[What is needed]:
From the records below, extract only the lines running from the line with "CSS3: Styling and layout of the web pages." to the line with "Enter the email", both lines included, reproducing them exactly.

The input: Begin

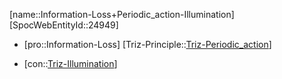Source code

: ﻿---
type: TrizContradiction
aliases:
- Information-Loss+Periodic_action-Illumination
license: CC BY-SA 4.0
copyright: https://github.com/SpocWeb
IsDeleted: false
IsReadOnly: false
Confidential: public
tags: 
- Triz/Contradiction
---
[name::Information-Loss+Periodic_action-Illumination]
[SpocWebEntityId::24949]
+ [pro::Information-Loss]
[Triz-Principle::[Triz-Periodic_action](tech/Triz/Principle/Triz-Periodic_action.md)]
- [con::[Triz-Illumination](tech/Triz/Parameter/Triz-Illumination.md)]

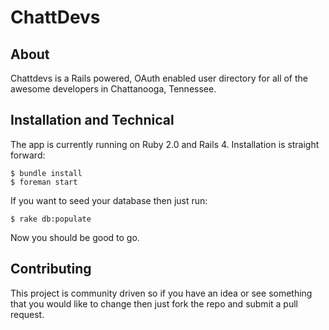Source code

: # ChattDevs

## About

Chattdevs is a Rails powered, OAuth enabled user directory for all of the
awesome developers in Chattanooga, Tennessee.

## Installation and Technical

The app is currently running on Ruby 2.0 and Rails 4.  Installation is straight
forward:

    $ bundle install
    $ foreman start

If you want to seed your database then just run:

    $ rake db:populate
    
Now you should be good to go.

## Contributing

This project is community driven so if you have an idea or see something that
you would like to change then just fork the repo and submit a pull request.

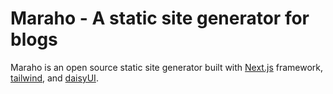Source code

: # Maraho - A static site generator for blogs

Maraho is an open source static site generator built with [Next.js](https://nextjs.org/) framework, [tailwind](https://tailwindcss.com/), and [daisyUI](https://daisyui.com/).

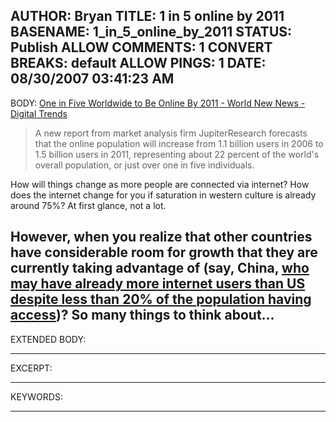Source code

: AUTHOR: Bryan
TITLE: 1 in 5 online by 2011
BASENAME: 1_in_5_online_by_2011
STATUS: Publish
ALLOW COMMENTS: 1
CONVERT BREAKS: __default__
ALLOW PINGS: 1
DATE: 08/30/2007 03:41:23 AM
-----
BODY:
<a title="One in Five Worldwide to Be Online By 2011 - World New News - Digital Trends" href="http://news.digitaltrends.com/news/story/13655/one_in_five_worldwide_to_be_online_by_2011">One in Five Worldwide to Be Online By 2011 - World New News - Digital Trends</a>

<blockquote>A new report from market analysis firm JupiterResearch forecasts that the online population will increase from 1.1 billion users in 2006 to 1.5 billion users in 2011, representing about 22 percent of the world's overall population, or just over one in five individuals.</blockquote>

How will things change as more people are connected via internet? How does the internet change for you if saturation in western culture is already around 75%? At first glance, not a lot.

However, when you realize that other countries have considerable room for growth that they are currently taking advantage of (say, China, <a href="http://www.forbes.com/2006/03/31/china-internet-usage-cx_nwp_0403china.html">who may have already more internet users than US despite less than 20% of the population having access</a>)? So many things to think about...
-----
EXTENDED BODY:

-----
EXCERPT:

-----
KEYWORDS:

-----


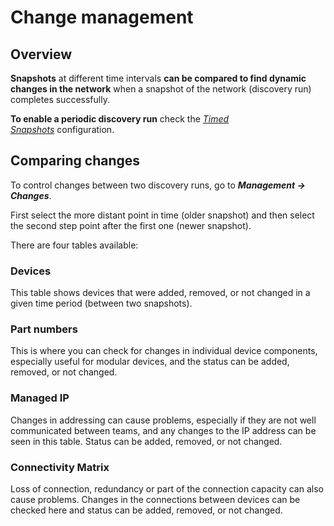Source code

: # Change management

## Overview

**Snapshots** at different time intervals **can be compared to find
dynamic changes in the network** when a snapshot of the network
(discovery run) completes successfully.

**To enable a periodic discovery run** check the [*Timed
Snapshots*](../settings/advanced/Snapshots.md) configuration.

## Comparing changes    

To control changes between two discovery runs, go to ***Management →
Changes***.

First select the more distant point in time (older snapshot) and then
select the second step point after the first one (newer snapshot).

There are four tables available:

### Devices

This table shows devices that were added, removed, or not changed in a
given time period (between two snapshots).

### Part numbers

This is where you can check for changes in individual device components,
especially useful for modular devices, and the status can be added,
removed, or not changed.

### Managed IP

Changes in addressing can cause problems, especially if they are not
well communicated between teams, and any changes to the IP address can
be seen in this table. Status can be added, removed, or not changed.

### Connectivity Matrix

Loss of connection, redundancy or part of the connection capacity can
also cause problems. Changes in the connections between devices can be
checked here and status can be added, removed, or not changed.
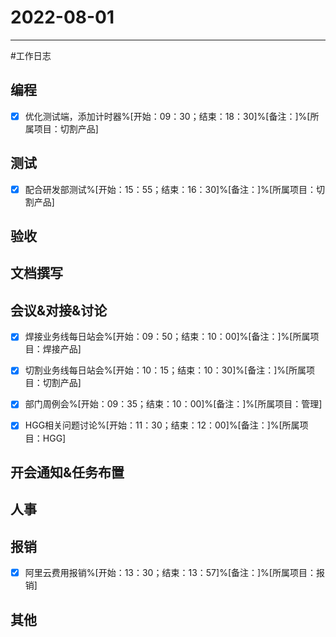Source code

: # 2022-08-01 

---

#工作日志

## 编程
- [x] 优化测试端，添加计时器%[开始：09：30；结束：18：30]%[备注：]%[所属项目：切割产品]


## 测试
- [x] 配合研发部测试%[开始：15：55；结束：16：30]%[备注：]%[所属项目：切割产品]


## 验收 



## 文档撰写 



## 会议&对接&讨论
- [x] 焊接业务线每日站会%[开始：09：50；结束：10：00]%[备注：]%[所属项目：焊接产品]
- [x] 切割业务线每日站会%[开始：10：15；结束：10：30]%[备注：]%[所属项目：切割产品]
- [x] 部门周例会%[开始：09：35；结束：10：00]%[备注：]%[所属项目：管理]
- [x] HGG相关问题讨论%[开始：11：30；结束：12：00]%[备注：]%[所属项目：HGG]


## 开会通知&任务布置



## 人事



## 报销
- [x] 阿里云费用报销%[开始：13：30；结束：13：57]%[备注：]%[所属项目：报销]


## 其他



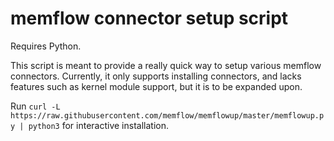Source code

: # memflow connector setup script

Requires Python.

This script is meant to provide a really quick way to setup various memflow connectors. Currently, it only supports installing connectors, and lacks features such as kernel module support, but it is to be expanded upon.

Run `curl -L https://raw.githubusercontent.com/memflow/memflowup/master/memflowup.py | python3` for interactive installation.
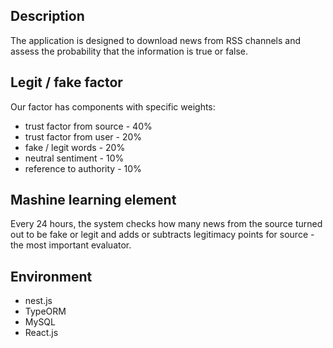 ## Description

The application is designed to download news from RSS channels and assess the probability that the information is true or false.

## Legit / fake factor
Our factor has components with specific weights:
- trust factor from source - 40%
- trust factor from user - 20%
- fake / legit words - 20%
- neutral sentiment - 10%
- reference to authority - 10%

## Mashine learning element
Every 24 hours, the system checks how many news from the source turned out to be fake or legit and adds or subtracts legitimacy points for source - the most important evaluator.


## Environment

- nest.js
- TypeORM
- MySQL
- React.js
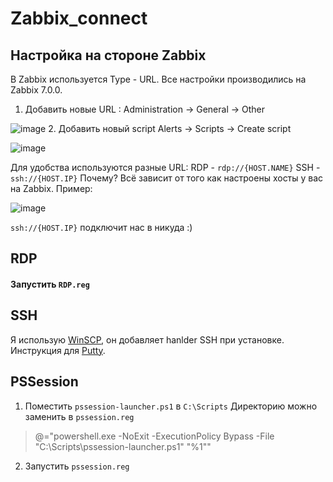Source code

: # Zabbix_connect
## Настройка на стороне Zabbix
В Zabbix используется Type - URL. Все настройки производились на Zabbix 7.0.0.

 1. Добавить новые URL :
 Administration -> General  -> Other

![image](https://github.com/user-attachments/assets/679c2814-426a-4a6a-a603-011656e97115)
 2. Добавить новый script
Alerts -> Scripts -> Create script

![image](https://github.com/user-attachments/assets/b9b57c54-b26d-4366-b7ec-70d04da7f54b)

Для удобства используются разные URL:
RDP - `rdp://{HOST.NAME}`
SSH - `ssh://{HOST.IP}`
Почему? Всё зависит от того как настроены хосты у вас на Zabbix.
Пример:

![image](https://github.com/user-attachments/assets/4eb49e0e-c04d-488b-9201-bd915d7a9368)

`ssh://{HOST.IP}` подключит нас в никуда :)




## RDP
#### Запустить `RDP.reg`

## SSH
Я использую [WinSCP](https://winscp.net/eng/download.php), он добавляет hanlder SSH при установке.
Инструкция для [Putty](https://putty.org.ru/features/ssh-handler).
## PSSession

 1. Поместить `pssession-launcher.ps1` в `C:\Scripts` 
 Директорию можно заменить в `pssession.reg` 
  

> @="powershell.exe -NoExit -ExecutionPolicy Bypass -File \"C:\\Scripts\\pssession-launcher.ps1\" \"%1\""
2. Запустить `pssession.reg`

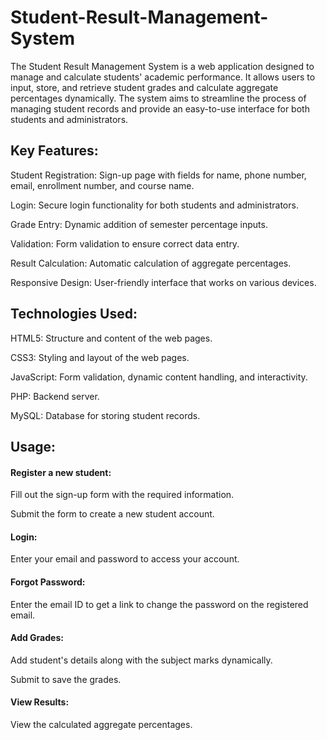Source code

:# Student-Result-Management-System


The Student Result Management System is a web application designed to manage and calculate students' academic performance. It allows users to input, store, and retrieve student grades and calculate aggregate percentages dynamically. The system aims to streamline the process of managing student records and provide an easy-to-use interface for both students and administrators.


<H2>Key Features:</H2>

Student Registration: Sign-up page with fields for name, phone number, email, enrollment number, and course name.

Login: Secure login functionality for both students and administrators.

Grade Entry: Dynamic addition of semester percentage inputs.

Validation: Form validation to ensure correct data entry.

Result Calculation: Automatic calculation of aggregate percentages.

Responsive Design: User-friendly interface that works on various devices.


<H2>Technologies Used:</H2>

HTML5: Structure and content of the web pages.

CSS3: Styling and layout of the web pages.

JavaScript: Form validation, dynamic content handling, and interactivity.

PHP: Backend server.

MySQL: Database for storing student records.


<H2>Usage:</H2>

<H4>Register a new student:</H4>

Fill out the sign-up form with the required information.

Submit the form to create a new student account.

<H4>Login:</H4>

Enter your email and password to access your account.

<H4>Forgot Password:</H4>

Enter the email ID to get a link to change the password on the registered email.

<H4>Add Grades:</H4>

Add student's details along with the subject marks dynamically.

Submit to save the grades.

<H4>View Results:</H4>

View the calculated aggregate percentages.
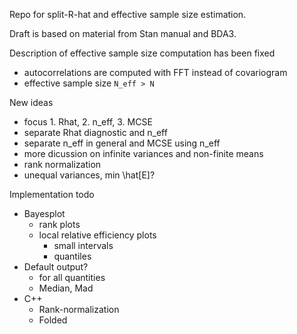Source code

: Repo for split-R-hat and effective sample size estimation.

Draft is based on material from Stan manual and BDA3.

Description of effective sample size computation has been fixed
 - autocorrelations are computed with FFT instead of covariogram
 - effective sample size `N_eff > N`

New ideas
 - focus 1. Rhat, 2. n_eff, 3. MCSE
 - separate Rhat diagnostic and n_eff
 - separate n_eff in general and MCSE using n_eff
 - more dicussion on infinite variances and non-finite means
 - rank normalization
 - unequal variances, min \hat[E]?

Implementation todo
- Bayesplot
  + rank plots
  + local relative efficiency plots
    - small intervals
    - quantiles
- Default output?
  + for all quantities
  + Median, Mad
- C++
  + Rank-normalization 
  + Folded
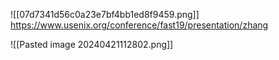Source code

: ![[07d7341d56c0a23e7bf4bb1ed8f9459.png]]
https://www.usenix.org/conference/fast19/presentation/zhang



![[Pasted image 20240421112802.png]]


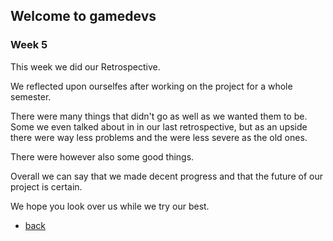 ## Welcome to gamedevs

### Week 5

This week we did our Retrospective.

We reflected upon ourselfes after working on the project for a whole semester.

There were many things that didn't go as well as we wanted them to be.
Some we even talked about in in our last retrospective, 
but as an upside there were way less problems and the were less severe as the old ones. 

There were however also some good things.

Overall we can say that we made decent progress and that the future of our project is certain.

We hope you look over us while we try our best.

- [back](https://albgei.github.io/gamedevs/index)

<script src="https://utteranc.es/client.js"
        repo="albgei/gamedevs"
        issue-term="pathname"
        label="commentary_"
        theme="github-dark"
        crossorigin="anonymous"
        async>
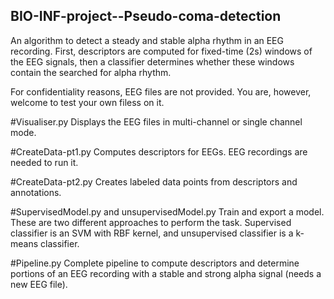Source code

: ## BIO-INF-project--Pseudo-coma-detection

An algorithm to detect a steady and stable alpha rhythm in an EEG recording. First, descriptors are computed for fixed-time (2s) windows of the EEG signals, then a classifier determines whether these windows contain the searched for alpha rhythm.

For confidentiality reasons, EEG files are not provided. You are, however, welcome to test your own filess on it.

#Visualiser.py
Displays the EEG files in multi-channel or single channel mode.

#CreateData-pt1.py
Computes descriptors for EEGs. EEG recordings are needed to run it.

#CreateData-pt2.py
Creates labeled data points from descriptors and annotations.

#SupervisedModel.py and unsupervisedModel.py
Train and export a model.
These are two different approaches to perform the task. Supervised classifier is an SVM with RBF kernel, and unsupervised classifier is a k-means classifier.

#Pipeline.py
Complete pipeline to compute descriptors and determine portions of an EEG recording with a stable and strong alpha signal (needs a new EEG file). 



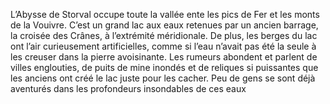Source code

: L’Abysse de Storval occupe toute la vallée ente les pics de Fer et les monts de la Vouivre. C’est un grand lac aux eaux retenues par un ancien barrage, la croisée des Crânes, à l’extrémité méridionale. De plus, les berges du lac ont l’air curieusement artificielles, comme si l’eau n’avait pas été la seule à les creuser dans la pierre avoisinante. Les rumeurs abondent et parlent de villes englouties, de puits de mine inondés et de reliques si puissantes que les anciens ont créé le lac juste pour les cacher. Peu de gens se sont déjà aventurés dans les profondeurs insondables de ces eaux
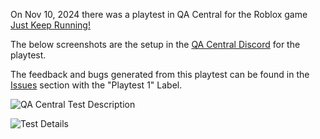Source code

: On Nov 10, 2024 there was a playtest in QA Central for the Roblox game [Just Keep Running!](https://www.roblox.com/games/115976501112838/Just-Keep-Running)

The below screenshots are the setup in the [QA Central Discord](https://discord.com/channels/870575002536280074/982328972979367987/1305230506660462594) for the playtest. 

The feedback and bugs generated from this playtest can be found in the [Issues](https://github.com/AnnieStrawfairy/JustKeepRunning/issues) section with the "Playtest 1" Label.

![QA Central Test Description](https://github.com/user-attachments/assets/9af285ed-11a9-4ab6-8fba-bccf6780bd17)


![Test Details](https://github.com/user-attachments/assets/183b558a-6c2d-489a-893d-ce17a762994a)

The input: End

[Solution to this exercise]:
CSS3: Styling and layout of the web pages.

JavaScript: Form validation, dynamic content handling, and interactivity.

PHP: Backend server.

MySQL: Database for storing student records.


<H2>Usage:</H2>

<H4>Register a new student:</H4>

Fill out the sign-up form with the required information.

Submit the form to create a new student account.

<H4>Login:</H4>

Enter your email and password to access your account.

<H4>Forgot Password:</H4>

Enter the email ID to get a link to change the password on the registered email.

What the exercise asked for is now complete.